La compensation financière des transferts de compétences est soumise au respect de cinq principes destinés à assurer la neutralité budgétaire desdits transferts sur le budget des collectivités territoriales bénéficiaires 135 ( * ) :
a) l'intégralité de la compensation : les ressources transférées par l'État aux collectivités territoriales doivent être équivalentes aux dépenses, directes ou indirectes, effectuées par celui-ci au titre des compétences transférées, diminuées du montant des éventuelles réductions brutes de charges ou des augmentations de ressources entraînées par les transferts . Chaque dépense fait l'objet d'une évaluation 136 ( * ) sur une période prévue par la loi, variable selon le type de dépense :
- le droit à compensation pour les charges de fonctionnement transférées est égal à la moyenne des dépenses actualisées constatées sur une période de trois ans précédant le transfert de compétences ;
- le droit à compensation pour les charges d'investissement transférées est égal à la moyenne des dépenses actualisées, hors taxes et hors fonds de concours, constatées au cours des dix dernières années précédant le transfert, sauf pour le domaine routier pour lequel la durée est établie à cinq ans.
b) la concomitance de la compensation au transfert : en d'autres termes, tout accroissement de charges résultant des transferts de compétences s'accompagne du transfert concomitant des ressources nécessaires à leur exercice ;
c) l'évolution de la compensation , qui est variable selon la nature des ressources transférées.
Les ressources transférées évoluent selon la dotation globale de fonctionnement (DGF). Ainsi, la dotation générale de décentralisation (DGD) évolue au même rythme que la DGF tandis que la fiscalité transférée tire son évolution du dynamisme propre aux impositions transférées. En revanche, la dotation départementale d'équipement des collèges (DDEC) et la dotation régionale d'équipement scolaire (DRES) évoluent en fonction de la formation brute de capital fixe (FBCF) des administrations publiques 137 ( * ) . Enfin, en cas de diminution des recettes fiscales transférées, il appartient à l'État de maintenir un niveau de ressources équivalent à celui qu'il consacrait à l'exercice de cette compétence avant son transfert, en majorant le montant de la fiscalité transférée à due concurrence . |
d) le contrôle de la compensation , par la commission consultative sur l'évaluation des charges (CCEC) 138 ( * ) . Formation restreinte du Comité des finances locales (CFL) , sa mission principale est le contrôle de la compensation financière allouée par l'État en contrepartie des transferts de compétences, en donnant son avis sur les projets d'arrêtés interministériels fixant le montant de cette compensation pour chacune des collectivités territoriales concernées.

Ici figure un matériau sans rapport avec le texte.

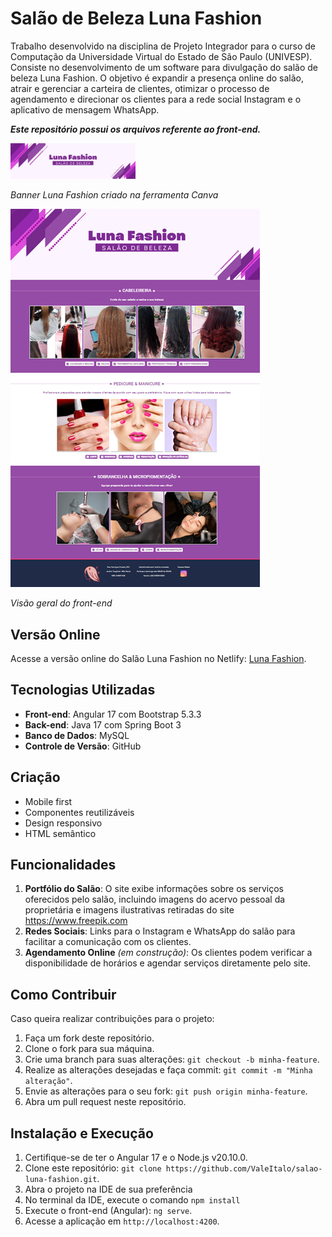 # Salão de Beleza Luna Fashion

Trabalho desenvolvido na disciplina de Projeto Integrador para o curso de Computação da Universidade Virtual do Estado de São Paulo (UNIVESP). Consiste no desenvolvimento de um software para divulgação do salão de beleza Luna Fashion. O objetivo é expandir a presença online do salão, atrair e gerenciar a carteira de clientes, otimizar o processo de agendamento e direcionar os clientes para a rede social Instagram e o aplicativo de mensagem WhatsApp.

**_Este repositório possui os arquivos referente ao front-end._**

<img src="./src/assets/img/banner-luna-fashion-5.jpg" alt="Banner Luna Fashion criado na ferramenta Canva" width="200" />

_Banner Luna Fashion criado na ferramenta Canva_

<img src="./src/assets/img/luna-fashion-front-end-1.png" alt="Banner Luna Fashion criado na ferramenta Canva" />

_Visão geral do front-end_

## Versão Online

Acesse a versão online do Salão Luna Fashion no Netlify: [Luna Fashion](https://lunafashion.netlify.app/home).

## Tecnologias Utilizadas

- **Front-end**: Angular 17 com Bootstrap 5.3.3
- **Back-end**: Java 17 com Spring Boot 3
- **Banco de Dados**: MySQL
- **Controle de Versão**: GitHub

## Criação

- Mobile first
- Componentes reutilizáveis
- Design responsivo
- HTML semântico

## Funcionalidades

1. **Portfólio do Salão**: O site exibe informações sobre os serviços oferecidos pelo salão, incluindo imagens do acervo pessoal da proprietária e imagens ilustrativas retiradas do site https://www.freepik.com
2. **Redes Sociais**: Links para o Instagram e WhatsApp do salão para facilitar a comunicação com os clientes.
3. **Agendamento Online** _(em construção)_: Os clientes podem verificar a disponibilidade de horários e agendar serviços diretamente pelo site.

## Como Contribuir

Caso queira realizar contribuições para o projeto:

1. Faça um fork deste repositório.
2. Clone o fork para sua máquina.
3. Crie uma branch para suas alterações: `git checkout -b minha-feature`.
4. Realize as alterações desejadas e faça commit: `git commit -m "Minha alteração"`.
5. Envie as alterações para o seu fork: `git push origin minha-feature`.
6. Abra um pull request neste repositório.

## Instalação e Execução

1. Certifique-se de ter o Angular 17 e o Node.js v20.10.0.
2. Clone este repositório: `git clone https://github.com/ValeItalo/salao-luna-fashion.git`.
3. Abra o projeto na IDE de sua preferência
4. No terminal da IDE, execute o comando `npm install`
5. Execute o front-end (Angular): `ng serve`.
6. Acesse a aplicação em `http://localhost:4200`.
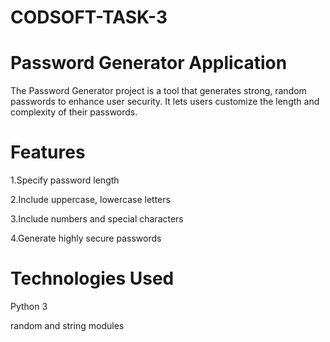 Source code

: # CODSOFT-TASK-3
# Password Generator Application
The Password Generator project is a tool that generates strong, random passwords to enhance user security. It lets users customize the length and complexity of their passwords.

# Features
1.Specify password length

2.Include uppercase, lowercase letters

3.Include numbers and special characters

4.Generate highly secure passwords

# Technologies Used
Python 3

random and string modules

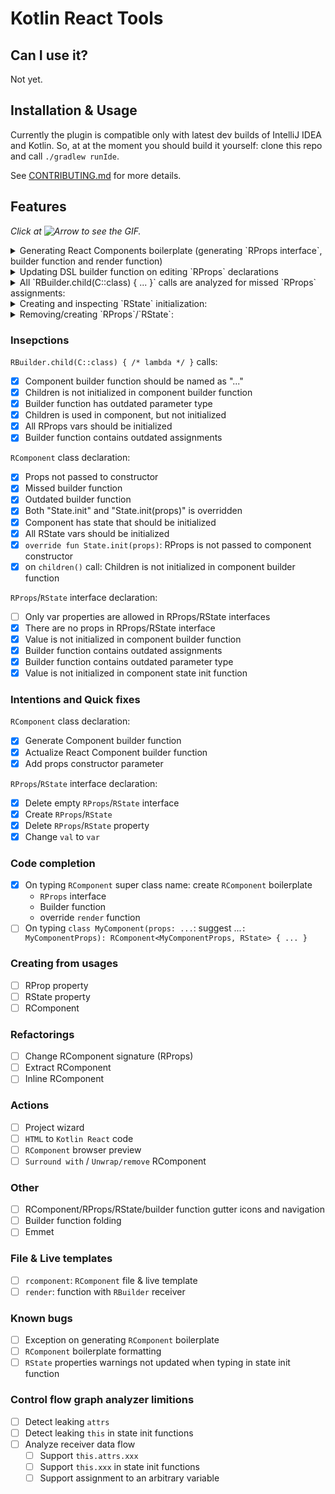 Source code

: # Kotlin React Tools

## Can I use it?

Not yet.

## Installation & Usage

Currently the plugin is compatible only with latest dev builds of IntelliJ IDEA and Kotlin.
So, at at the moment you should build it yourself: clone this repo and call `./gradlew runIde`.

See [CONTRIBUTING.md] for more details.

## Features

_Click at ![Arrow](https://user-images.githubusercontent.com/2010355/37763367-e4e0068e-2dcf-11e8-8879-c215c6403662.png) to see the GIF._ 

<details><summary>Generating React Components boilerplate (generating `RProps interface`, builder function and render function)</summary>
<p>

![creating component](https://user-images.githubusercontent.com/2010355/37760359-7c69eb04-2dc7-11e8-942b-805757919720.gif)

</p>
</details>

<details><summary>Updating DSL builder function on editing `RProps` declarations</summary>
<p>

Plugin gracefully updates DSL builder function regardless of changes: adding, renaming and changing type.
Properties order are preserved.

![02-editing-rprops](https://user-images.githubusercontent.com/2010355/37762027-5372d2ec-2dcc-11e8-94a8-ecdf84d7bb7a.gif)

<details><summary>Even arbitrary builder function code supported</summary>
<p>

![03-builder-fun-cfg](https://user-images.githubusercontent.com/2010355/37762433-5286f66e-2dcd-11e8-94f8-1bbc3eb500b7.gif)

</p>
</details>

</p>
</details>

<details><summary>All `RBuilder.child(C::class) { ... }` calls are analyzed for missed `RProps` assignments:</summary>
<p>

![2018-03-22 12 35 10](https://user-images.githubusercontent.com/2010355/37762505-85d02d06-2dcd-11e8-85b9-eaa297abf83b.png)

</p>
</details>

<details><summary>Creating and inspecting `RState` initialization:</summary>
<p>

![04-creating-rstate](https://user-images.githubusercontent.com/2010355/37762608-db0a2308-2dcd-11e8-9f46-7b79ebc1f877.gif)

</p>
</details>

<details><summary>Removing/creating `RProps`/`RState`:</summary>
<p>

![05-remove-create-rprops-rstate](https://user-images.githubusercontent.com/2010355/37762669-1462779a-2dce-11e8-8f4d-66134d57b1ce.gif)

</p>
</details>

### Insepctions

`RBuilder.child(C::class) { /* lambda */ }` calls:
 - [x] Component builder function should be named as "..."
 - [x] Children is not initialized in component builder function
 - [x] Builder function has outdated parameter type
 - [x] Children is used in component, but not initialized
 - [x] All RProps vars should be initialized 
 - [x] Builder function contains outdated assignments

`RComponent` class declaration:
 - [x] Props not passed to constructor
 - [x] Missed builder function
 - [x] Outdated builder function
 - [x] Both "State.init" and "State.init(props)" is overridden
 - [x] Component has state that should be initialized
 - [x] All RState vars should be initialized
 - [x] `override fun State.init(props)`: RProps is not passed to component constructor
 - [x] on `children()` call: Children is not initialized in component builder function

`RProps`/`RState` interface declaration:
 - [ ] Only var properties are allowed in RProps/RState interfaces
 - [x] There are no props in RProps/RState interface
 - [x] Value is not initialized in component builder function
 - [x] Builder function contains outdated assignments
 - [x] Builder function contains outdated parameter type 
 - [x] Value is not initialized in component state init function

### Intentions and Quick fixes

`RComponent` class declaration:
 - [x] Generate Component builder function
 - [x] Actualize React Component builder function
 - [x] Add props constructor parameter

`RProps`/`RState` interface declaration:
 - [x] Delete empty `RProps`/`RState` interface
 - [x] Create `RProps`/`RState`
 - [x] Delete `RProps`/`RState` property
 - [x] Change `val` to `var`

### Code completion

 - [x] On typing `RComponent` super class name: create `RComponent` boilerplate
 	- `RProps` interface
 	- Builder function
 	- override `render` function
 - [ ] On typing `class MyComponent(props: ...`: suggest ...`: MyComponentProps): RComponent<MyComponentProps, RState> { ... }`

### Creating from usages

 - [ ] RProp property
 - [ ] RState property
 - [ ] RComponent

### Refactorings

 - [ ] Change RComponent signature (RProps)
 - [ ] Extract RComponent
 - [ ] Inline RComponent

### Actions
 
 - [ ] Project wizard
 - [ ] `HTML` to `Kotlin React` code
 - [ ] `RComponent` browser preview
 - [ ] `Surround with` / `Unwrap/remove` RComponent
 
### Other  

 - [ ] RComponent/RProps/RState/builder function gutter icons and navigation
 - [ ] Builder function folding
 - [ ] Emmet 

### File & Live templates

 - [ ] `rcomponent`: `RComponent` file & live template
 - [ ] `render`: function with `RBuilder` receiver
 
### Known bugs

 - [ ] Exception on generating `RComponent` boilerplate
 - [ ] `RComponent` boilerplate formatting
 - [ ] `RState` properties warnings not updated when typing in state init function
 
### Control flow graph analyzer limitions
 
 - [ ] Detect leaking `attrs`
 - [ ] Detect leaking `this` in state init functions
 - [ ] Analyze receiver data flow
    - [ ] Support `this.attrs.xxx`
    - [ ] Support `this.xxx` in state init functions
    - [ ] Support assignment to an arbitrary variable
    
[CONTRIBUTING.md]: CONTRIBUTING.md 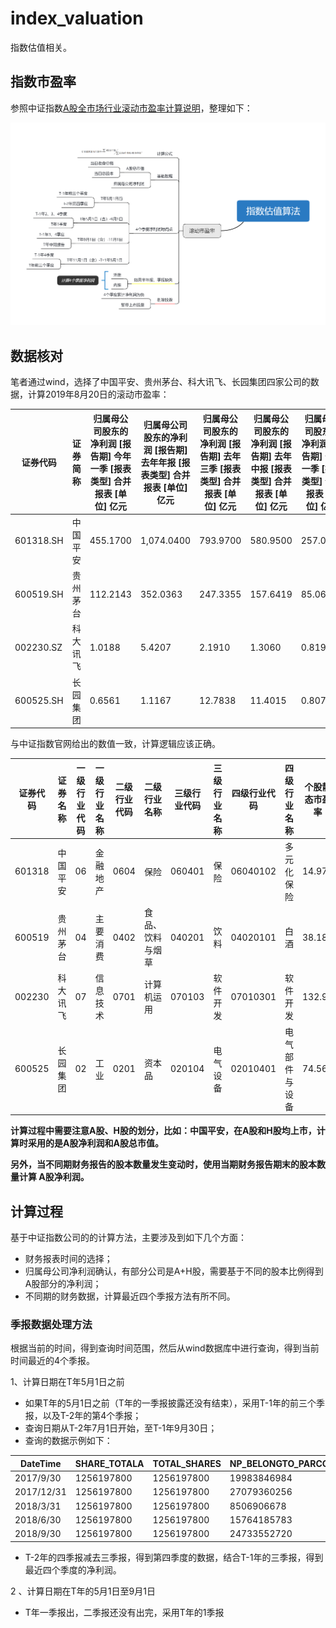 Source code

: # index_valuation
指数估值相关。

## 指数市盈率

参照中证指数[A股全市场行业滚动市盈率计算说明](http://www.csindex.com.cn/uploads/downloads/pe_ratio/files/gdsyl.pdf)，整理如下：

![指数估值](valuation.png)



## 数据核对

笔者通过wind，选择了中国平安、贵州茅台、科大讯飞、长园集团四家公司的数据，计算2019年8月20日的滚动市盈率：

| 证券代码  | 证券简称 | 归属母公司股东的净利润            [报告期] 今年一季            [报表类型] 合并报表            [单位] 亿元 | 归属母公司股东的净利润            [报告期] 去年年报            [报表类型] 合并报表            [单位] 亿元 | 归属母公司股东的净利润            [报告期] 去年三季            [报表类型] 合并报表            [单位] 亿元 | 归属母公司股东的净利润            [报告期] 去年中报            [报表类型] 合并报表            [单位] 亿元 | 归属母公司股东的净利润            [报告期] 去年一季            [报表类型] 合并报表            [单位] 亿元 | 收盘价            [交易日期] 2019-08-20            [复权方式] 前复权            [单位] 元 | 总股本            [交易日期] 2019-08-20            [单位] 亿股 | A股合计            [交易日期] 2019-08-20            [单位] 亿股 | 去年四季度 | 去年三季度 | 去年二季度 | 过去四个季度净利润总和 | A股净利润 | A股市值  | 滚动市盈率 |
| --------- | -------- | ------------------------------------------------------------ | ------------------------------------------------------------ | ------------------------------------------------------------ | ------------------------------------------------------------ | ------------------------------------------------------------ | ------------------------------------------------------------ | ------------------------------------------------------------ | ------------------------------------------------------------ | ---------- | ---------- | ---------- | ---------------------- | --------- | -------- | ---------- |
| 601318.SH | 中国平安 | 455.1700                                                     | 1,074.0400                                                   | 793.9700                                                     | 580.9500                                                     | 257.0200                                                     | 87.94000                                                     | 182.8024                                                     | 108.3266                                                     | 280.07     | 213.02     | 323.93     | 1,272.19               | 753.89    | 9526.241 | 12.6362    |
| 600519.SH | 贵州茅台 | 112.2143                                                     | 352.0363                                                     | 247.3355                                                     | 157.6419                                                     | 85.0691                                                      | 1,070.00000                                                  | 12.5620                                                      | 12.5620                                                      | 104.70     | 89.69      | 72.57      | 379.18                 | 379.18    | 13441.34 | 35.4483    |
| 002230.SZ | 科大讯飞 | 1.0188                                                       | 5.4207                                                       | 2.1910                                                       | 1.3060                                                       | 0.8199                                                       | 32.76000                                                     | 22.0053                                                      | 22.0053                                                      | 3.23       | 0.89       | 0.49       | 5.62                   | 5.62      | 720.8936 | 128.282    |
| 600525.SH | 长园集团 | 0.6561                                                       | 1.1167                                                       | 12.7838                                                      | 11.4015                                                      | 0.8073                                                       | 6.29000                                                      | 13.2367                                                      | 13.2367                                                      | -11.67     | 1.38       | 10.59      | 0.97                   | 0.97      | 83.25884 | 86.23391   |

与中证指数官网给出的数值一致，计算逻辑应该正确。

| 证券代码 | 证券名称 | 一级行业代码 | 一级行业名称 | 二级行业代码 | 二级行业名称     | 三级行业代码 | 三级行业名称 | 四级行业代码 | 四级行业名称   | 个股静态市盈率 | 个股滚动市盈率 | 个股市净率 | 个股股息率 |
| -------- | -------- | ------------ | ------------ | ------------ | ---------------- | ------------ | ------------ | ------------ | -------------- | -------------- | -------------- | ---------- | ---------- |
| 601318   | 中国平安 | 06           | 金融地产     | 0604         | 保险             | 060401       | 保险         | 06040102     | 多元化保险     | 14.97          | 12.64          | 2.68       | 1.96       |
| 600519   | 贵州茅台 | 04           | 主要消费     | 0402         | 食品、饮料与烟草 | 040201       | 饮料         | 04020101     | 白酒           | 38.18          | 35.45          | 10.83      | 1.36       |
| 002230   | 科大讯飞 | 07           | 信息技术     | 0701         | 计算机运用       | 070103       | 软件开发     | 07010301     | 软件开发       | 132.99         | 128.28         | 8.82       | -          |
| 600525   | 长园集团 | 02           | 工业         | 0201         | 资本品           | 020104       | 电气设备     | 02010401     | 电气部件与设备 | 74.56          | 86.24          | 1.57       | -          |

**计算过程中需要注意A股、H股的划分，比如：中国平安，在A股和H股均上市，计算时采用的是A股净利润和A股总市值。**



**另外，当不同期财务报告的股本数量发生变动时，使用当期财务报告期末的股本数量计算 A股净利润。**



## 计算过程

基于中证指数公司的的计算方法，主要涉及到如下几个方面：

- 财务报表时间的选择；
- 归属母公司净利润确认，有部分公司是A+H股，需要基于不同的股本比例得到A股部分的净利润；
- 不同期的财务数据，计算最近四个季报方法有所不同。

### 季报数据处理方法

根据当前的时间，得到查询时间范围，然后从wind数据库中进行查询，得到当前时间最近的4个季报。

1、计算日期在T年5月1日之前

- 如果T年的5月1日之前（T年的一季报披露还没有结束），采用T-1年的前三个季报，以及T-2年的第4个季报；
- 查询日期从T-2年7月1日开始，至T-1年9月30日；
- 查询的数据示例如下：

| DateTime   | SHARE_TOTALA | TOTAL_SHARES | NP_BELONGTO_PARCOMSH |
| ---------- | ------------ | ------------ | -------------------- |
| 2017/9/30  | 1256197800   | 1256197800   | 19983846984          |
| 2017/12/31 | 1256197800   | 1256197800   | 27079360256          |
| 2018/3/31  | 1256197800   | 1256197800   | 8506906678           |
| 2018/6/30  | 1256197800   | 1256197800   | 15764185783          |
| 2018/9/30  | 1256197800   | 1256197800   | 24733552720          |

- T-2年的四季报减去三季报，得到第四季度的数据，结合T-1年的三季报，得到最近四个季度的净利润。

2 、计算日期在T年的5月1日至9月1日

- T年一季报出，二季报还没有出完，采用T年的1季报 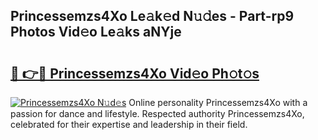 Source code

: ## Princessemzs4Xo Le𝚊k𝚎d N𝚞𝚍es - Part-rp9 Photos Vid𝚎o Le𝚊ks aNYje

# <h2><a href="http://fbclgv.evod.top/?m=Princessemzs4Xo">🔗 👉🔴 Princessemzs4Xo Vid𝚎o Ph𝚘t𝚘s</a></h2>

[![Princessemzs4Xo N𝚞d𝚎s](https://i.imgur.com/8V9OHl7.gif)](http://fbclgv.evod.top/?m=Princessemzs4Xo)
Online personality Princessemzs4Xo with a passion for dance and lifestyle. Respected authority Princessemzs4Xo, celebrated for their expertise and leadership in their field.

e) la conformité des compensations de transferts à l'objectif d'autonomie financière : les dispositions du troisième alinéa de l'article 72-2 de la Constitution visent à privilégier les transferts de fiscalité aux dotations budgétaires pour respecter le principe d'autonomie financière des collectivités territoriales.
Pour assurer le respect de ces cinq principes, ont été mis en place trois dispositifs.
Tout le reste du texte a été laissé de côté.